The patten wunderkinder known only as A and D call their third album Ψ. That’s “psi,” the 23rd letter of the Greek alphabet, used to symbolize fluidity or chaos in a variety of scientific disciplines. It’s a title full of purpose, a wink and nod not just to their swarming arrangements but to the creative hard left taken by their music in the last two years. The duo make a fascinating survey of deconstructed musical norms, relying heavily on R&B and hip-hop’s sharpest modern subdivisions.
“Sonne” and “Used to b” are cracked takes on house and house rap, respectively, the latter introducing listeners to patten’s newfound embrace of vocals (mostly of the female automaton variety). They invert dub on “Dialler,” inserting crashing metal sounds where echoing drums ought to be. The ghost of a concertina battles madly farting electronics on “Pixação,” while “51-61-6” features the calming swirl of Minnesota synths. Focusing on a wide range of sounds in manageable two- to five-minute chunks, patten seem to possess no fear and less mercy.

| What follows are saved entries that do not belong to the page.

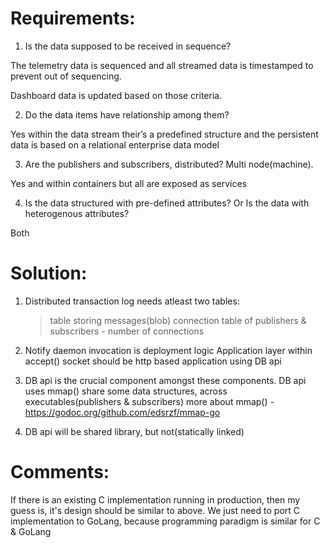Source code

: 
Requirements:
============


1) Is the data supposed to be received in sequence?

The telemetry data is sequenced and all streamed data is timestamped to prevent out of sequencing.

Dashboard data is updated based on those criteria.

 

2) Do the data items have relationship among them?

Yes within the data stream their’s a predefined structure and the persistent data is based on a relational enterprise data model

 

3) Are the publishers and subscribers, distributed? Multi node(machine).

Yes and within containers but all are exposed as services

 

4) Is the data structured with pre-defined attributes? Or Is the data with heterogenous attributes?

Both



Solution:
=========

1) Distributed transaction log needs atleast two tables:
     > table storing messages(blob)
     > connection table of publishers & subscribers - number of connections

2) Notify daemon invocation is deployment logic 
   Application layer within accept() socket should be http based application using DB api

3) DB api is the crucial component amongst these components. DB api uses mmap() share some data structures, across executables(publishers & subscribers)
   more about mmap() - https://godoc.org/github.com/edsrzf/mmap-go


4) DB api will be shared library, but not(statically linked)


Comments:
========

If there is an existing C implementation running in production, then my guess is, it's design should be similar to above. We just need to port C implementation to GoLang, because programming paradigm is similar for C & GoLang


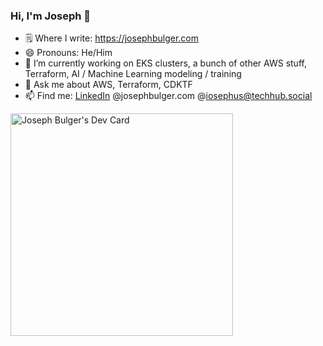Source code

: ### Hi, I'm Joseph 👋

- 🗒️ Where I write: https://josephbulger.com
- 😄 Pronouns: He/Him
- 🔭 I’m currently working on EKS clusters, a bunch of other AWS stuff, Terraform, AI / Machine Learning modeling / training
- 💬 Ask me about AWS, Terraform, CDKTF
- 📫 Find me: [LinkedIn](https://www.linkedin.com/in/josephbulger/) @josephbulger.com @iosephus@techhub.social

<a href="https://app.daily.dev/josephbulger"><img src="https://api.daily.dev/devcards/v2/ifCz1vatJvh7y616CbYBL.png?r=ote" width="356" alt="Joseph Bulger's Dev Card"/></a>

<!--
**josephbulger/josephbulger** is a ✨ _special_ ✨ repository because its `README.md` (this file) appears on your GitHub profile.

Here are some ideas to get you started:


- 🌱 I’m currently learning ...
- 👯 I’m looking to collaborate on ...
- 🤔 I’m looking for help with ...

- 📫 How to reach me: ...

- ⚡ Fun fact: ...
-->
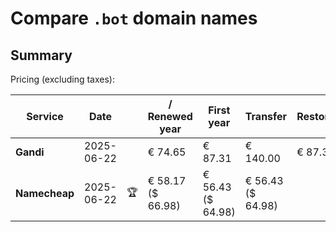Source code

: # Compare `.bot` domain names

## Summary

Pricing (excluding taxes):

| Service | Date |  | / Renewed year | First year | Transfer | Restoration |
|--|--|--|--|--|--|--|
| **Gandi** | 2025-06-22 |  | € 74.65 | € 87.31 | € 140.00 | € 87.31 |
| **Namecheap** | 2025-06-22 | 🏆 | € 58.17<br>($ 66.98) | € 56.43<br>($ 64.98) | € 56.43<br>($ 64.98) |  |
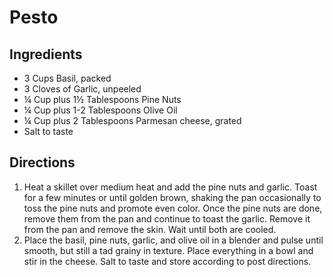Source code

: # Pesto

## Ingredients
* 3 Cups Basil, packed
* 3 Cloves of Garlic, unpeeled
* ¼ Cup plus 1½ Tablespoons Pine Nuts
* ¼ Cup plus 1-2 Tablespoons Olive Oil
* ¼ Cup plus 2 Tablespoons Parmesan cheese, grated
* Salt to taste

## Directions
1. Heat a skillet over medium heat and add the pine nuts and garlic. Toast for a few minutes or until golden brown, shaking the pan occasionally to toss the pine nuts and promote even color. Once the pine nuts are done, remove them from the pan and continue to toast the garlic. Remove it from the pan and remove the skin. Wait until both are cooled.
2. Place the basil, pine nuts, garlic, and olive oil in a blender and pulse until smooth, but still a tad grainy in texture. Place everything in a bowl and stir in the cheese. Salt to taste and store according to post directions.
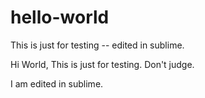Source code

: # hello-world
This is just for testing -- edited in sublime.

Hi World, This is just for testing. Don't judge. 

I am edited in sublime.
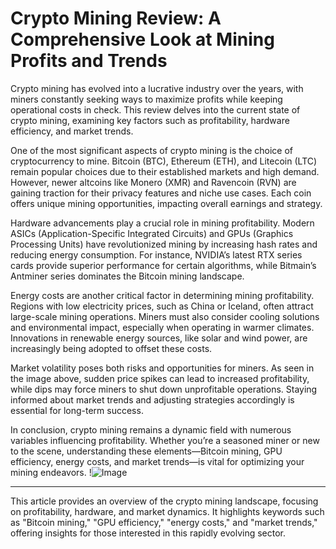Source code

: # Crypto Mining Review: A Comprehensive Look at Mining Profits and Trends

Crypto mining has evolved into a lucrative industry over the years, with miners constantly seeking ways to maximize profits while keeping operational costs in check. This review delves into the current state of crypto mining, examining key factors such as profitability, hardware efficiency, and market trends.

One of the most significant aspects of crypto mining is the choice of cryptocurrency to mine. Bitcoin (BTC), Ethereum (ETH), and Litecoin (LTC) remain popular choices due to their established markets and high demand. However, newer altcoins like Monero (XMR) and Ravencoin (RVN) are gaining traction for their privacy features and niche use cases. Each coin offers unique mining opportunities, impacting overall earnings and strategy.

Hardware advancements play a crucial role in mining profitability. Modern ASICs (Application-Specific Integrated Circuits) and GPUs (Graphics Processing Units) have revolutionized mining by increasing hash rates and reducing energy consumption. For instance, NVIDIA’s latest RTX series cards provide superior performance for certain algorithms, while Bitmain’s Antminer series dominates the Bitcoin mining landscape.

Energy costs are another critical factor in determining mining profitability. Regions with low electricity prices, such as China or Iceland, often attract large-scale mining operations. Miners must also consider cooling solutions and environmental impact, especially when operating in warmer climates. Innovations in renewable energy sources, like solar and wind power, are increasingly being adopted to offset these costs.

Market volatility poses both risks and opportunities for miners. As seen in the image above, sudden price spikes can lead to increased profitability, while dips may force miners to shut down unprofitable operations. Staying informed about market trends and adjusting strategies accordingly is essential for long-term success.

In conclusion, crypto mining remains a dynamic field with numerous variables influencing profitability. Whether you’re a seasoned miner or new to the scene, understanding these elements—Bitcoin mining, GPU efficiency, energy costs, and market trends—is vital for optimizing your mining endeavors. !![Image](https://github.com/user-attachments/assets/590b50a7-4459-4e76-8a31-559aed223621)

---

This article provides an overview of the crypto mining landscape, focusing on profitability, hardware, and market dynamics. It highlights keywords such as "Bitcoin mining," "GPU efficiency," "energy costs," and "market trends," offering insights for those interested in this rapidly evolving sector.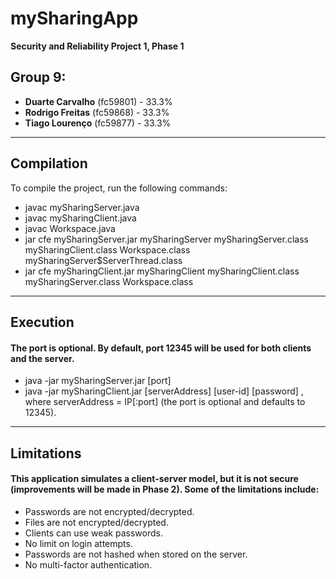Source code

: # mySharingApp

**Security and Reliability Project 1, Phase 1**

## Group 9:
- **Duarte Carvalho** (fc59801) - 33.3%
- **Rodrigo Freitas** (fc59868) - 33.3%
- **Tiago Lourenço** (fc59877) - 33.3%

---

## Compilation

To compile the project, run the following commands:

- javac mySharingServer.java
- javac mySharingClient.java
- javac Workspace.java
- jar cfe mySharingServer.jar mySharingServer mySharingServer.class mySharingClient.class Workspace.class mySharingServer$ServerThread.class
- jar cfe mySharingClient.jar mySharingClient mySharingClient.class mySharingServer.class Workspace.class

---

## Execution 
#### The port is optional. By default, port 12345 will be used for both clients and the server.
- java -jar mySharingServer.jar [port]
- java -jar mySharingClient.jar [serverAddress] [user-id] [password] , where serverAddress = IP[:port] (the port is optional and defaults to 12345).

---

## Limitations
#### This application simulates a client-server model, but it is not secure (improvements will be made in Phase 2). Some of the limitations include:

- Passwords are not encrypted/decrypted.
- Files are not encrypted/decrypted.
- Clients can use weak passwords.
- No limit on login attempts.
- Passwords are not hashed when stored on the server.
- No multi-factor authentication.



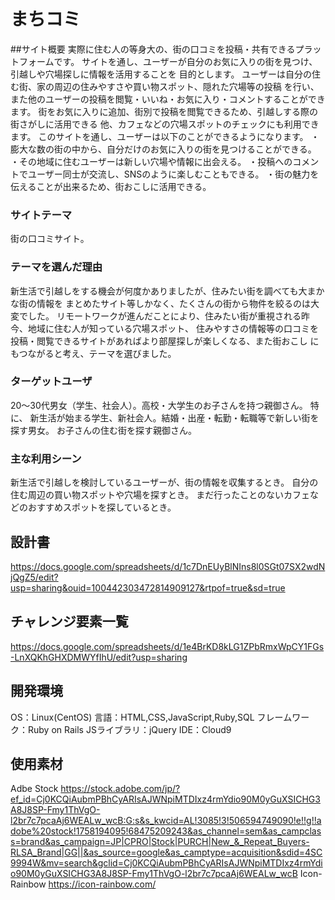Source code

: # まちコミ

##サイト概要
実際に住む人の等身大の、街の口コミを投稿・共有できるプラットフォームです。 サイトを通し、ユーザーが自分のお気に入りの街を見つけ、引越しや穴場探しに情報を活用することを 目的とします。 ユーザーは自分の住む街、家の周辺の住みやすさや買い物スポット、隠れた穴場等の投稿 を行い、また他のユーザーの投稿を閲覧・いいね・お気に入り・コメントすることができます。 街をお気に入りに追加、街別で投稿を閲覧できるため、引越しする際の街さがしに活用できる 他、カフェなどの穴場スポットのチェックにも利用できます。 このサイトを通し、ユーザーは以下のことができるようになります。 ・膨大な数の街の中から、自分だけのお気に入りの街を見つけることができる。 ・その地域に住むユーザーは新しい穴場や情報に出会える。 ・投稿へのコメントでユーザー同士が交流し、SNSのように楽しむこともできる。 ・街の魅力を伝えることが出来るため、街おこしに活用できる。

### サイトテーマ
街の口コミサイト。

### テーマを選んだ理由
新生活で引越しをする機会が何度かありましたが、住みたい街を調べても大まかな街の情報を まとめたサイト等しかなく、たくさんの街から物件を絞るのは大変でした。 リモートワークが進んだことにより、住みたい街が重視される昨今、地域に住む人が知っている穴場スポット、 住みやすさの情報等の口コミを投稿・閲覧できるサイトがあればより部屋探しが楽しくなる、また街おこし にもつながると考え、テーマを選びました。

### ターゲットユーザ
20～30代男女（学生、社会人）。高校・大学生のお子さんを持つ親御さん。 特に、 新生活が始まる学生、新社会人。結婚・出産・転勤・転職等で新しい街を探す男女。 お子さんの住む街を探す親御さん。

### 主な利用シーン
新生活で引越しを検討しているユーザーが、街の情報を収集するとき。 自分の住む周辺の買い物スポットや穴場を探すとき。 まだ行ったことのないカフェなどのおすすめスポットを探しているとき。

## 設計書
https://docs.google.com/spreadsheets/d/1c7DnEUyBlNIns8l0SGt07SX2wdNjQgZ5/edit?usp=sharing&ouid=100442303472814909127&rtpof=true&sd=true

## チャレンジ要素一覧
https://docs.google.com/spreadsheets/d/1e4BrKD8kLG1ZPbRmxWpCY1FGs-LnXQKhGHXDMWYfIhU/edit?usp=sharing

## 開発環境
OS：Linux(CentOS)
言語：HTML,CSS,JavaScript,Ruby,SQL
フレームワーク：Ruby on Rails
JSライブラリ：jQuery
IDE：Cloud9

## 使用素材
Adbe Stock https://stock.adobe.com/jp/?ef_id=Cj0KCQiAubmPBhCyARIsAJWNpiMTDIxz4rmYdio90M0yGuXSICHG3A8J8SP-Fmy1ThVgO-l2br7c7pcaAj6WEALw_wcB:G:s&s_kwcid=AL!3085!3!506594749090!e!!g!!adobe%20stock!1758194095!68475209243&as_channel=sem&as_campclass=brand&as_campaign=JP|CPRO|Stock|PURCH|New_&_Repeat_Buyers-RLSA_Brand|GG||&as_source=google&as_camptype=acquisition&sdid=4SC9994W&mv=search&gclid=Cj0KCQiAubmPBhCyARIsAJWNpiMTDIxz4rmYdio90M0yGuXSICHG3A8J8SP-Fmy1ThVgO-l2br7c7pcaAj6WEALw_wcB
Icon-Rainbow https://icon-rainbow.com/
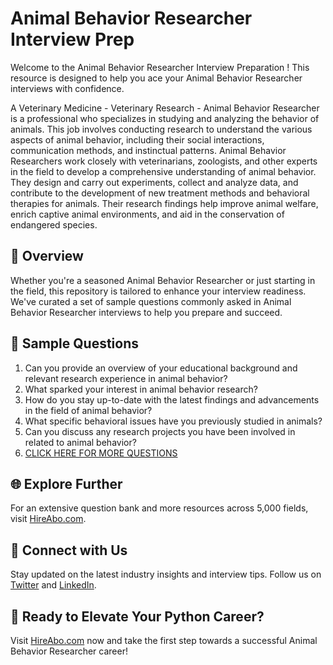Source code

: # Animal Behavior Researcher Interview Prep

Welcome to the Animal Behavior Researcher Interview Preparation ! This resource is designed to help you ace your Animal Behavior Researcher interviews with confidence.

A Veterinary Medicine - Veterinary Research - Animal Behavior Researcher is a professional who specializes in studying and analyzing the behavior of animals. This job involves conducting research to understand the various aspects of animal behavior, including their social interactions, communication methods, and instinctual patterns. Animal Behavior Researchers work closely with veterinarians, zoologists, and other experts in the field to develop a comprehensive understanding of animal behavior. They design and carry out experiments, collect and analyze data, and contribute to the development of new treatment methods and behavioral therapies for animals. Their research findings help improve animal welfare, enrich captive animal environments, and aid in the conservation of endangered species.

## 🚀 Overview

Whether you're a seasoned Animal Behavior Researcher or just starting in the field, this repository is tailored to enhance your interview readiness. We've curated a set of sample questions commonly asked in Animal Behavior Researcher interviews to help you prepare and succeed.

## 📝 Sample Questions

1. Can you provide an overview of your educational background and relevant research experience in animal behavior?
2. What sparked your interest in animal behavior research?
3. How do you stay up-to-date with the latest findings and advancements in the field of animal behavior?
4. What specific behavioral issues have you previously studied in animals?
5. Can you discuss any research projects you have been involved in related to animal behavior?
6. [CLICK HERE FOR MORE QUESTIONS](https://hireabo.com/job/24_2_4/Animal%20Behavior%20Researcher)

## 🌐 Explore Further

For an extensive question bank and more resources across 5,000 fields, visit [HireAbo.com](https://www.hireabo.com).

## 📱 Connect with Us

Stay updated on the latest industry insights and interview tips. Follow us on [Twitter](https://twitter.com/hireabo) and [LinkedIn](https://www.linkedin.com/in/hire-abo-3609972a8/).

## 🚀 Ready to Elevate Your Python Career?

Visit [HireAbo.com](https://www.hireabo.com) now and take the first step towards a successful Animal Behavior Researcher career!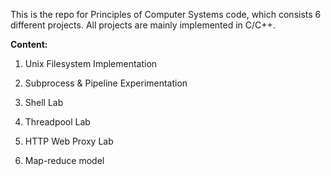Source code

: This is the repo for Principles of Computer Systems code, which consists 6 different projects. All projects are mainly implemented in C/C++.

**Content:**

1. Unix Filesystem Implementation

2. Subprocess & Pipeline Experimentation

3. Shell Lab

4. Threadpool Lab

5. HTTP Web Proxy Lab

6. Map-reduce model 

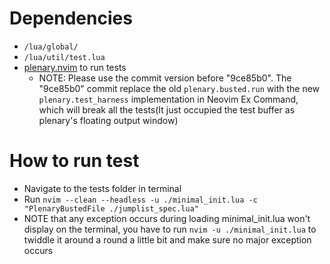 # Dependencies
* `/lua/global/`
* `/lua/util/test.lua`
* [plenary.nvim](https://github.com/nvim-lua/plenary.nvim) to run tests
    * NOTE: Please use the commit version before "9ce85b0". The "9ce85b0" commit replace the old `plenary.busted.run` with the new `plenary.test_harness` implementation in Neovim Ex Command, which will break all the tests(It just occupied the test buffer as plenary's floating output window)

# How to run test
* Navigate to the tests folder in terminal
* Run `nvim --clean --headless -u ./minimal_init.lua -c "PlenaryBustedFile ./jumplist_spec.lua"`
* NOTE that any exception occurs during loading minimal_init.lua won't display on the terminal, you have to run `nvim -u ./minimal_init.lua` to twiddle it around a round a little bit and make sure no major exception occurs
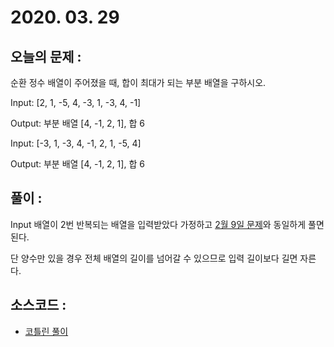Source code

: # 2020. 03. 29

## 오늘의 문제 : 

순환 정수 배열이 주어졌을 때, 합이 최대가 되는 부분 배열을 구하시오.


Input: [2, 1, -5, 4, -3, 1, -3, 4, -1]

Output: 부분 배열 [4, -1, 2, 1], 합 6

Input: [-3, 1, -3, 4, -1, 2, 1, -5, 4]

Output: 부분 배열 [4, -1, 2, 1], 합 6

## 풀이 : 

Input 배열이 2번 반복되는 배열을 입력받았다 가정하고 [2월 9일 문제](../02/20200209.md)와 동일하게 풀면 된다.  

단 양수만 있을 경우 전체 배열의 길이를 넘어갈 수 있으므로 입력 길이보다 길면 자른다. 

## 소스코드 : 

- [코틀린 풀이](../../src/main/java/dev/haenara/mailprogramming/solution/y2020/m03/d29/Solution200329.kt)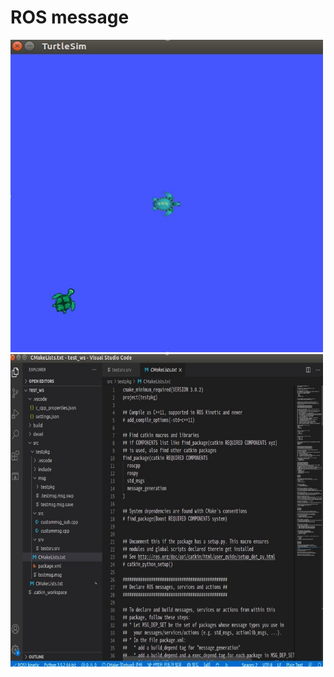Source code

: # **ROS message**

<img src="./1.jpg"  width="500" height="500">
<img src="./2.jpg"  width="500" height="500">
</p>
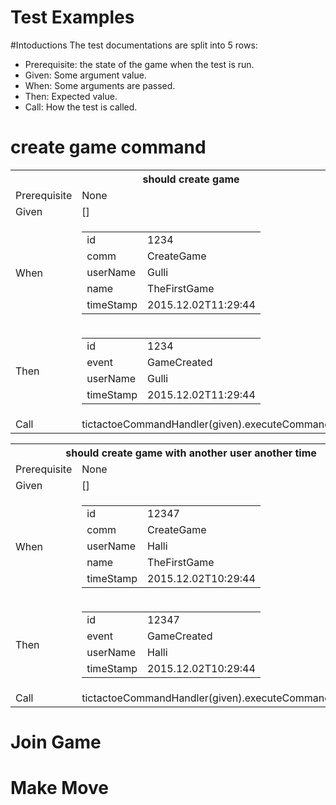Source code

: Test Examples
=============
#Intoductions
The test documentations are split into 5 rows:
* Prerequisite: the state of the game when the test is run.
* Given: Some argument value.
* When: Some arguments are passed.
* Then: Expected value.
* Call: How the test is called.

# create game command
<TABLE>
  <TR>
    <TH colspan="2">
      should create game
    </TH>
  </TR>
  <TR>
    <TD>Prerequisite</TD>
    <TD>
      None
    </TD>
  </TR>
  <TR>
    <TD>Given</TD>
    <TD>
      []
    </TD>
  </TR>
  <TR>
    <TD>When</TD>
    <TD>
    <Table>
      <TR>
        <TD>id</TD>
        <TD>1234</TD>
      </TR>
      <TR>
        <TD>comm</TD>
        <TD>CreateGame</TD>
      </TR>
      <TR>
        <TD>userName</TD>
        <TD>Gulli</TD>
      </TR>
      <TR>
        <TD>name</TD>
        <TD>TheFirstGame</TD>
      </TR>
      <TR>
        <TD>timeStamp</TD>
        <TD>2015.12.02T11:29:44</TD>
      </TR>
    </Table>
    </TD>
  </TR>
  <TR>
    <TD>Then</TD>
    <TD>
    <Table>
      <TR>
        <TD>id</TD>
        <TD>1234</TD>
      </TR>
      <TR>
        <TD>event</TD>
        <TD>GameCreated</TD>
      </TR>
      <TR>
        <TD>userName</TD>
        <TD>Gulli</TD>
      </TR>
      <TR>
        <TD>timeStamp</TD>
        <TD>2015.12.02T11:29:44</TD>
      </TR>
    </Table>
    </TD>
  </TR>
  <TR>
    <TD>
      Call
    </TD>
    <TD>
      tictactoeCommandHandler(given).executeCommand(when);
    </TD>
  </TR>
</TABLE>

<TABLE>
  <TR>
    <TH colspan="2">
      should create game with another user another time
    </TH>
  </TR>
  <TR>
    <TD>Prerequisite</TD>
    <TD>
      None
    </TD>
  </TR>
  <TR>
    <TD>Given</TD>
    <TD>
      []
    </TD>
  </TR>
  <TR>
    <TD>When</TD>
    <TD>
    <Table>
      <TR>
        <TD>id</TD>
        <TD>12347</TD>
      </TR>
      <TR>
        <TD>comm</TD>
        <TD>CreateGame</TD>
      </TR>
      <TR>
        <TD>userName</TD>
        <TD>Halli</TD>
      </TR>
      <TR>
        <TD>name</TD>
        <TD>TheFirstGame</TD>
      </TR>
      <TR>
        <TD>timeStamp</TD>
        <TD>2015.12.02T10:29:44</TD>
      </TR>
    </Table>
    </TD>
  </TR>
  <TR>
    <TD>Then</TD>
    <TD>
    <Table>
      <TR>
        <TD>id</TD>
        <TD>12347</TD>
      </TR>
      <TR>
        <TD>event</TD>
        <TD>GameCreated</TD>
      </TR>
      <TR>
        <TD>userName</TD>
        <TD>Halli</TD>
      </TR>
      <TR>
        <TD>timeStamp</TD>
        <TD>2015.12.02T10:29:44</TD>
      </TR>
    </Table>
    </TD>
  </TR>
  <TR>
    <TD>
      Call
    </TD>
    <TD>
      tictactoeCommandHandler(given).executeCommand(when);
    </TD>
  </TR>
</TABLE>

# Join Game

# Make Move
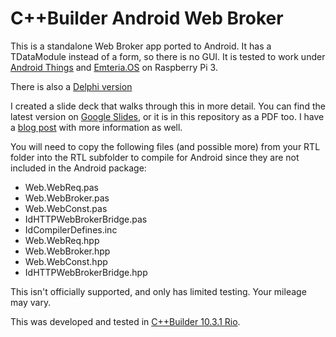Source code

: # C++Builder Android Web Broker

This is a standalone Web Broker app ported to Android. It has a TDataModule instead of a form, so there is no GUI. It is tested to work under [Android Things](https://developer.android.com/things) and [Emteria.OS](https://emteria.com/) on Raspberry Pi 3.

There is also a [Delphi version](https://github.com/jimmckeeth/DelphiAndroidWebBroker)

I created a slide deck that walks through this in more detail. You can find the latest version on [Google Slides](https://docs.google.com/presentation/d/1KHIPEebq1ZrHHEugGpzBsW56vBfevgywa6L57g91XKo/edit?usp=sharing), or it is in this repository as a PDF too. I have a [blog post]([delphi.org/?p=3330](http://delphi.org/?p=3330)) with more information as well.

You will need to copy the following files (and possible more) from your RTL folder into the RTL subfolder to compile for Android since they are not included in the Android package:

- Web.WebReq.pas
- Web.WebBroker.pas
- Web.WebConst.pas
- IdHTTPWebBrokerBridge.pas
- IdCompilerDefines.inc
- Web.WebReq.hpp
- Web.WebBroker.hpp
- Web.WebConst.hpp
- IdHTTPWebBrokerBridge.hpp

This isn't officially supported, and only has limited testing. Your mileage may vary. 

This was developed and tested in [C++Builder 10.3.1 Rio](https://www.embarcadero.com/products/cbuilder).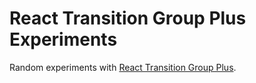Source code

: # React Transition Group Plus Experiments

Random experiments with [React Transition Group Plus](https://github.com/cheapsteak/react-transition-group-plus).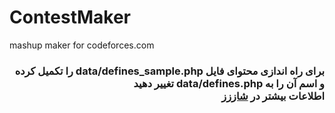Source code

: # ContestMaker
mashup maker for codeforces.com

<h3 dir="rtl">
 برای راه اندازی محتوای فایل 
 data/defines_sample.php
 را تکمیل کرده و اسم آن را به 
 data/defines.php
تغییر دهید
<br> اطلاعات بیشتر در
 <a href="http://blog.shaazzz.ir/1399/02/13">شاززز</a>
</h3><br> 

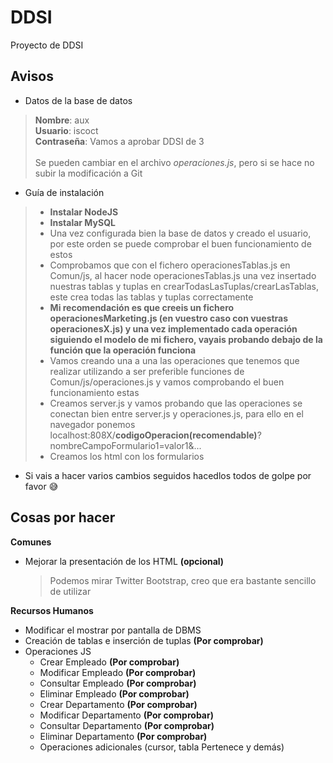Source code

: # DDSI
Proyecto de DDSI

## Avisos
* Datos de la base de datos
 > __Nombre__: aux\
 __Usuario__: iscoct\
 __Contraseña__: Vamos a aprobar DDSI de 3\
 \
 Se pueden cambiar en el archivo _operaciones.js_, pero si se hace no subir la modificación a Git
 
* Guía de instalación
> * __Instalar NodeJS__
> * __Instalar MySQL__
> * Una vez configurada bien la base de datos y creado el usuario, por este orden se puede comprobar el buen funcionamiento de estos
> * Comprobamos que con el fichero operacionesTablas.js en Comun/js, al hacer node operacionesTablas.js una vez insertado nuestras tablas y tuplas en crearTodasLasTuplas/crearLasTablas, este crea todas las tablas y tuplas correctamente
> * __Mi recomendación es que creeis un fichero operacionesMarketing.js (en vuestro caso con vuestras operacionesX.js) y una vez implementado cada operación siguiendo el modelo de mi fichero, vayais probando debajo de la función que la operación funciona__
> * Vamos creando una a una las operaciones que tenemos que realizar utilizando a ser preferible funciones de Comun/js/operaciones.js y vamos comprobando el buen funcionamiento estas
> * Creamos server.js y vamos probando que las operaciones se conectan bien entre server.js y operaciones.js, para ello en el navegador ponemos localhost:808X/__codigoOperacion(recomendable)__?nombreCampoFormulario1=valor1&...
> * Creamos los html con los formularios

 
* Si vais a hacer varios cambios seguidos hacedlos todos de golpe por favor :sweat_smile:

## Cosas por hacer
**Comunes**
  * Mejorar la presentación de los HTML __(opcional)__
    > Podemos mirar Twitter Bootstrap, creo que era bastante sencillo de utilizar

**Recursos Humanos**
  * Modificar el mostrar por pantalla de DBMS
  * Creación de tablas e inserción de tuplas __(Por comprobar)__
  * Operaciones JS
    * Crear Empleado __(Por comprobar)__
    * Modificar Empleado __(Por comprobar)__
    * Consultar Empleado __(Por comprobar)__
    * Eliminar Empleado __(Por comprobar)__  
    * Crear Departamento __(Por comprobar)__
    * Modificar Departamento __(Por comprobar)__
    * Consultar Departamento __(Por comprobar)__  
    * Eliminar Departamento __(Por comprobar)__  
    * Operaciones adicionales (cursor, tabla Pertenece y demás)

The lion’s share of Ψ implies they wanted to make tracks for Rihanna—advance press namechecks her as an influence—but had the production board labeled all wrong. Some songs revel in obfuscation: The sandpaper synths of “Blade” overtake its monotone lyrics, while there’s a steady song hiding in the half-time and double-time shifting of “Epsilon.” Other songs grasp at their rhythmic pop constructs for dear life, with cuts like “The Opaque” and “Yyang” aping the recent spastic successes of Lee Bannon.
Patten manipulate digital soul on Ψ by cranking random levels up to 11. It’s distorted, fuzzed-out, and complicated beyond all remixable reason, yet it manages to recognize and reference glitch as easily as it does October’s Very Own. Like screwing up a pastry recipe, Ψ may not hold together, but it sure tastes great.